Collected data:
* * *
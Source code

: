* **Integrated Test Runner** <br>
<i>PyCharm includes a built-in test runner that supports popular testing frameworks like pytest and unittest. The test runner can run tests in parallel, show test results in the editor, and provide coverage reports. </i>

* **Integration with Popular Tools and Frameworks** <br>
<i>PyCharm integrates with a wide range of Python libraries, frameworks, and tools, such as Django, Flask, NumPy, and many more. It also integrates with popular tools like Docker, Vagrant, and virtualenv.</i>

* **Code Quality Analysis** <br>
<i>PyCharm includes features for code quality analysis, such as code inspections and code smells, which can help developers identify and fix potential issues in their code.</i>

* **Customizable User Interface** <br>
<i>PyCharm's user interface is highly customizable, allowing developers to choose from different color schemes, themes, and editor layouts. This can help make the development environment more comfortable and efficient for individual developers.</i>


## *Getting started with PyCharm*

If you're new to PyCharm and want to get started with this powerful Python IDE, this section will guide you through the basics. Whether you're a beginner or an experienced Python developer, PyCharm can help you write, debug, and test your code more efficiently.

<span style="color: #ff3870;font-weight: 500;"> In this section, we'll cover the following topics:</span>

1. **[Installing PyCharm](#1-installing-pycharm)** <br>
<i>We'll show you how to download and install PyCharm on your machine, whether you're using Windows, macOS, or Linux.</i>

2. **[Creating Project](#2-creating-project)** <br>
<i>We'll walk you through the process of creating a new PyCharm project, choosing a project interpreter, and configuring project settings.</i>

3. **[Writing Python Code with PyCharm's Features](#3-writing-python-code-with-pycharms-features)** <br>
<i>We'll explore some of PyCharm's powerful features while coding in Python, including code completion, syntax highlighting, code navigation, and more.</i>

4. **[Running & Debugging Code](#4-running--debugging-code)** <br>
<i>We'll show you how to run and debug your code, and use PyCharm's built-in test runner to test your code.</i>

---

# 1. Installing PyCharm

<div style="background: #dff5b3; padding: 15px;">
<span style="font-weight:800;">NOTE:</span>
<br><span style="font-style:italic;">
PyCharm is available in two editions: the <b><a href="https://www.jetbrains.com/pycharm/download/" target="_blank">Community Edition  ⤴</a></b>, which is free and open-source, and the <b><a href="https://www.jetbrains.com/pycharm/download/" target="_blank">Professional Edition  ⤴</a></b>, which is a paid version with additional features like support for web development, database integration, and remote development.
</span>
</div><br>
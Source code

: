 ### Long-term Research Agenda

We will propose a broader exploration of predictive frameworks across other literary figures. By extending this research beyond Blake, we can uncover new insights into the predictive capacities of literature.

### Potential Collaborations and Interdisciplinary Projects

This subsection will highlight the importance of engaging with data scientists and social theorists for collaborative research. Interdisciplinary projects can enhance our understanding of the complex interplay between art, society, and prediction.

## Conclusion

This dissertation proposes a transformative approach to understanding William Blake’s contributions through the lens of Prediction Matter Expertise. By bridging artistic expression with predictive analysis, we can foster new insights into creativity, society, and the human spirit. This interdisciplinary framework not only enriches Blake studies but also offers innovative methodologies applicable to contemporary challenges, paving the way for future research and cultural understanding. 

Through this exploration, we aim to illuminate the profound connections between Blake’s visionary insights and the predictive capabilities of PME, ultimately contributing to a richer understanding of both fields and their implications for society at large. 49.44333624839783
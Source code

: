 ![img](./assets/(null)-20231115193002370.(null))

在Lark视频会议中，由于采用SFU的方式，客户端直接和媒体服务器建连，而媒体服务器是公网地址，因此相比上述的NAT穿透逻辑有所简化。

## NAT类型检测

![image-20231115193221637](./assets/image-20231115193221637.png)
* * *
REQUIRED ACTION:
Repeat the whole of the data verbatim, as it reads above.

WRITTEN RESPONSE:
Source code

:* **Integrated Test Runner** <br>
<i>PyCharm includes a built-in test runner that supports popular testing frameworks like pytest and unittest. The test runner can run tests in parallel, show test results in the editor, and provide coverage reports. </i>

* **Integration with Popular Tools and Frameworks** <br>
<i>PyCharm integrates with a wide range of Python libraries, frameworks, and tools, such as Django, Flask, NumPy, and many more. It also integrates with popular tools like Docker, Vagrant, and virtualenv.</i>

* **Code Quality Analysis** <br>
<i>PyCharm includes features for code quality analysis, such as code inspections and code smells, which can help developers identify and fix potential issues in their code.</i>

* **Customizable User Interface** <br>
<i>PyCharm's user interface is highly customizable, allowing developers to choose from different color schemes, themes, and editor layouts. This can help make the development environment more comfortable and efficient for individual developers.</i>


## *Getting started with PyCharm*

If you're new to PyCharm and want to get started with this powerful Python IDE, this section will guide you through the basics. Whether you're a beginner or an experienced Python developer, PyCharm can help you write, debug, and test your code more efficiently.

<span style="color: #ff3870;font-weight: 500;"> In this section, we'll cover the following topics:</span>

1. **[Installing PyCharm](#1-installing-pycharm)** <br>
<i>We'll show you how to download and install PyCharm on your machine, whether you're using Windows, macOS, or Linux.</i>

2. **[Creating Project](#2-creating-project)** <br>
<i>We'll walk you through the process of creating a new PyCharm project, choosing a project interpreter, and configuring project settings.</i>

3. **[Writing Python Code with PyCharm's Features](#3-writing-python-code-with-pycharms-features)** <br>
<i>We'll explore some of PyCharm's powerful features while coding in Python, including code completion, syntax highlighting, code navigation, and more.</i>

4. **[Running & Debugging Code](#4-running--debugging-code)** <br>
<i>We'll show you how to run and debug your code, and use PyCharm's built-in test runner to test your code.</i>

---

# 1. Installing PyCharm

<div style="background: #dff5b3; padding: 15px;">
<span style="font-weight:800;">NOTE:</span>
<br><span style="font-style:italic;">
PyCharm is available in two editions: the <b><a href="https://www.jetbrains.com/pycharm/download/" target="_blank">Community Edition  ⤴</a></b>, which is free and open-source, and the <b><a href="https://www.jetbrains.com/pycharm/download/" target="_blank">Professional Edition  ⤴</a></b>, which is a paid version with additional features like support for web development, database integration, and remote development.
</span>
</div><br>
Source code

: ### Long-term Research Agenda

We will propose a broader exploration of predictive frameworks across other literary figures. By extending this research beyond Blake, we can uncover new insights into the predictive capacities of literature.

### Potential Collaborations and Interdisciplinary Projects

This subsection will highlight the importance of engaging with data scientists and social theorists for collaborative research. Interdisciplinary projects can enhance our understanding of the complex interplay between art, society, and prediction.

## Conclusion

This dissertation proposes a transformative approach to understanding William Blake’s contributions through the lens of Prediction Matter Expertise. By bridging artistic expression with predictive analysis, we can foster new insights into creativity, society, and the human spirit. This interdisciplinary framework not only enriches Blake studies but also offers innovative methodologies applicable to contemporary challenges, paving the way for future research and cultural understanding. 

Through this exploration, we aim to illuminate the profound connections between Blake’s visionary insights and the predictive capabilities of PME, ultimately contributing to a richer understanding of both fields and their implications for society at large. 49.44333624839783
Source code

: ![img](./assets/(null)-20231115193002370.(null))

在Lark视频会议中，由于采用SFU的方式，客户端直接和媒体服务器建连，而媒体服务器是公网地址，因此相比上述的NAT穿透逻辑有所简化。

## NAT类型检测

![image-20231115193221637](./assets/image-20231115193221637.png)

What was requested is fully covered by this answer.